#### Data for this exercise ####
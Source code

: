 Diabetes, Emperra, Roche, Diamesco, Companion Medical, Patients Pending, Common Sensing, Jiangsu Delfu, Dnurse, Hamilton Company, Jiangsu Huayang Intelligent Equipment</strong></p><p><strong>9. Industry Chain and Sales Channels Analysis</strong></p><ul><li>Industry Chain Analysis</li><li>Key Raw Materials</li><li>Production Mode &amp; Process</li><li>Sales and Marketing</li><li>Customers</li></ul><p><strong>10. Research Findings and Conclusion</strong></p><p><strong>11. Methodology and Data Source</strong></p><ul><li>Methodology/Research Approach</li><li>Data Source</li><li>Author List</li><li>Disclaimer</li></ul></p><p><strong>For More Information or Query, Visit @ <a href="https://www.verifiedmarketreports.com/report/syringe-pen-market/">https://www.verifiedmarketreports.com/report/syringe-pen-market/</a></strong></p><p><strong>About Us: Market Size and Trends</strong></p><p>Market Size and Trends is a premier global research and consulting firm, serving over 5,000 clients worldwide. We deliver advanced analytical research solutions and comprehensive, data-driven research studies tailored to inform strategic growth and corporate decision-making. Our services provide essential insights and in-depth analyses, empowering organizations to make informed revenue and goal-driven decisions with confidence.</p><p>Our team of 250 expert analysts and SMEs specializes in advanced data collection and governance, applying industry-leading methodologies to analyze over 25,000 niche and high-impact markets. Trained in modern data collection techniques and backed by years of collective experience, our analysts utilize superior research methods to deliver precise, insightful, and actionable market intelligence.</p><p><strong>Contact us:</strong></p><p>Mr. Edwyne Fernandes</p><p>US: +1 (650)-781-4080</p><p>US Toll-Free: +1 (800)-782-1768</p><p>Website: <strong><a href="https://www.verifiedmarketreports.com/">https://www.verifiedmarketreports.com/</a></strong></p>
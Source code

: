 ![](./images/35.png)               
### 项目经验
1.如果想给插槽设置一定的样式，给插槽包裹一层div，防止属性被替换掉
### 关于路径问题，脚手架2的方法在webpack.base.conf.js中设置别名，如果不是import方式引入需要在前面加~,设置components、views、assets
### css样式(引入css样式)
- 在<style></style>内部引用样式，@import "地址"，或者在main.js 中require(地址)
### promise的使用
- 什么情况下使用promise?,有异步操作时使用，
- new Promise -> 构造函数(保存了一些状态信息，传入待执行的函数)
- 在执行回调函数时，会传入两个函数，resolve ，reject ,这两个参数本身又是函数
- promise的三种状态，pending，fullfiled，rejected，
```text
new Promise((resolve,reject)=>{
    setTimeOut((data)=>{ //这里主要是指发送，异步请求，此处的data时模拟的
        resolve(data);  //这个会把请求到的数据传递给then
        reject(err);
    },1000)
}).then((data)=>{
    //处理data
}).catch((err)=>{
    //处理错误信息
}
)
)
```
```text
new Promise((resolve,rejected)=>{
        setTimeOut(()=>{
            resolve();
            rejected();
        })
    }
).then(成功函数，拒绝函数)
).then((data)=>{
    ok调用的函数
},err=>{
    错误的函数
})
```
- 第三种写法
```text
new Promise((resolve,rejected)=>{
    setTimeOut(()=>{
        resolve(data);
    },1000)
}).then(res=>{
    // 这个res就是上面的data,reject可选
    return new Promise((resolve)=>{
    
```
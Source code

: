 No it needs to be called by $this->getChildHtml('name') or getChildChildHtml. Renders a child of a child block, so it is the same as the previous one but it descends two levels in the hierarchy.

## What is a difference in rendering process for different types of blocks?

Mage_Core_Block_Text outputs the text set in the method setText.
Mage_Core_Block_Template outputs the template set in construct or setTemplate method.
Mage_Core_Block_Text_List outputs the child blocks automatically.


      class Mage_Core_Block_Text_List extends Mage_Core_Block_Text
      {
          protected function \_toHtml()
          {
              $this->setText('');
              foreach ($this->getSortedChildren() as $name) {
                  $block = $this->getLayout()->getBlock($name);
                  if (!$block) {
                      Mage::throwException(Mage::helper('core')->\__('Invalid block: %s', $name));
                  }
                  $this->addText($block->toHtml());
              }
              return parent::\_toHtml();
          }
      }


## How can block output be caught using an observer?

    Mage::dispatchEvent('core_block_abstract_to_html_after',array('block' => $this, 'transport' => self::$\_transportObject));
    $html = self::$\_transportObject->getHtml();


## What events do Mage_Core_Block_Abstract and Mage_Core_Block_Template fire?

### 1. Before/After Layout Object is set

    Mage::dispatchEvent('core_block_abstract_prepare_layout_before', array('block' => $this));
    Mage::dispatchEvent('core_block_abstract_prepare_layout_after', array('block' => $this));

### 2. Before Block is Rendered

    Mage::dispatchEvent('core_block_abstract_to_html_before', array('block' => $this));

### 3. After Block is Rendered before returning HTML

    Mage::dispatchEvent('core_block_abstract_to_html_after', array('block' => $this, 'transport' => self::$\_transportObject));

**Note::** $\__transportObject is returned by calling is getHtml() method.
####
» **What to work on**
Retype each of the records, word for word, with nothing added or dropped.

» **Exercise result**
Source code

: Diabetes, Emperra, Roche, Diamesco, Companion Medical, Patients Pending, Common Sensing, Jiangsu Delfu, Dnurse, Hamilton Company, Jiangsu Huayang Intelligent Equipment</strong></p><p><strong>9. Industry Chain and Sales Channels Analysis</strong></p><ul><li>Industry Chain Analysis</li><li>Key Raw Materials</li><li>Production Mode &amp; Process</li><li>Sales and Marketing</li><li>Customers</li></ul><p><strong>10. Research Findings and Conclusion</strong></p><p><strong>11. Methodology and Data Source</strong></p><ul><li>Methodology/Research Approach</li><li>Data Source</li><li>Author List</li><li>Disclaimer</li></ul></p><p><strong>For More Information or Query, Visit @ <a href="https://www.verifiedmarketreports.com/report/syringe-pen-market/">https://www.verifiedmarketreports.com/report/syringe-pen-market/</a></strong></p><p><strong>About Us: Market Size and Trends</strong></p><p>Market Size and Trends is a premier global research and consulting firm, serving over 5,000 clients worldwide. We deliver advanced analytical research solutions and comprehensive, data-driven research studies tailored to inform strategic growth and corporate decision-making. Our services provide essential insights and in-depth analyses, empowering organizations to make informed revenue and goal-driven decisions with confidence.</p><p>Our team of 250 expert analysts and SMEs specializes in advanced data collection and governance, applying industry-leading methodologies to analyze over 25,000 niche and high-impact markets. Trained in modern data collection techniques and backed by years of collective experience, our analysts utilize superior research methods to deliver precise, insightful, and actionable market intelligence.</p><p><strong>Contact us:</strong></p><p>Mr. Edwyne Fernandes</p><p>US: +1 (650)-781-4080</p><p>US Toll-Free: +1 (800)-782-1768</p><p>Website: <strong><a href="https://www.verifiedmarketreports.com/">https://www.verifiedmarketreports.com/</a></strong></p>
Source code

: ![](./images/35.png)               
### 项目经验
1.如果想给插槽设置一定的样式，给插槽包裹一层div，防止属性被替换掉
### 关于路径问题，脚手架2的方法在webpack.base.conf.js中设置别名，如果不是import方式引入需要在前面加~,设置components、views、assets
### css样式(引入css样式)
- 在<style></style>内部引用样式，@import "地址"，或者在main.js 中require(地址)
### promise的使用
- 什么情况下使用promise?,有异步操作时使用，
- new Promise -> 构造函数(保存了一些状态信息，传入待执行的函数)
- 在执行回调函数时，会传入两个函数，resolve ，reject ,这两个参数本身又是函数
- promise的三种状态，pending，fullfiled，rejected，
```text
new Promise((resolve,reject)=>{
    setTimeOut((data)=>{ //这里主要是指发送，异步请求，此处的data时模拟的
        resolve(data);  //这个会把请求到的数据传递给then
        reject(err);
    },1000)
}).then((data)=>{
    //处理data
}).catch((err)=>{
    //处理错误信息
}
)
)
```
```text
new Promise((resolve,rejected)=>{
        setTimeOut(()=>{
            resolve();
            rejected();
        })
    }
).then(成功函数，拒绝函数)
).then((data)=>{
    ok调用的函数
},err=>{
    错误的函数
})
```
- 第三种写法
```text
new Promise((resolve,rejected)=>{
    setTimeOut(()=>{
        resolve(data);
    },1000)
}).then(res=>{
    // 这个res就是上面的data,reject可选
    return new Promise((resolve)=>{
    
```
Source code

: No it needs to be called by $this->getChildHtml('name') or getChildChildHtml. Renders a child of a child block, so it is the same as the previous one but it descends two levels in the hierarchy.

## What is a difference in rendering process for different types of blocks?

Mage_Core_Block_Text outputs the text set in the method setText.
Mage_Core_Block_Template outputs the template set in construct or setTemplate method.
Mage_Core_Block_Text_List outputs the child blocks automatically.


      class Mage_Core_Block_Text_List extends Mage_Core_Block_Text
      {
          protected function \_toHtml()
          {
              $this->setText('');
              foreach ($this->getSortedChildren() as $name) {
                  $block = $this->getLayout()->getBlock($name);
                  if (!$block) {
                      Mage::throwException(Mage::helper('core')->\__('Invalid block: %s', $name));
                  }
                  $this->addText($block->toHtml());
              }
              return parent::\_toHtml();
          }
      }


## How can block output be caught using an observer?

    Mage::dispatchEvent('core_block_abstract_to_html_after',array('block' => $this, 'transport' => self::$\_transportObject));
    $html = self::$\_transportObject->getHtml();


## What events do Mage_Core_Block_Abstract and Mage_Core_Block_Template fire?

### 1. Before/After Layout Object is set

    Mage::dispatchEvent('core_block_abstract_prepare_layout_before', array('block' => $this));
    Mage::dispatchEvent('core_block_abstract_prepare_layout_after', array('block' => $this));

### 2. Before Block is Rendered

    Mage::dispatchEvent('core_block_abstract_to_html_before', array('block' => $this));

### 3. After Block is Rendered before returning HTML

    Mage::dispatchEvent('core_block_abstract_to_html_after', array('block' => $this, 'transport' => self::$\_transportObject));

**Note::** $\__transportObject is returned by calling is getHtml() method.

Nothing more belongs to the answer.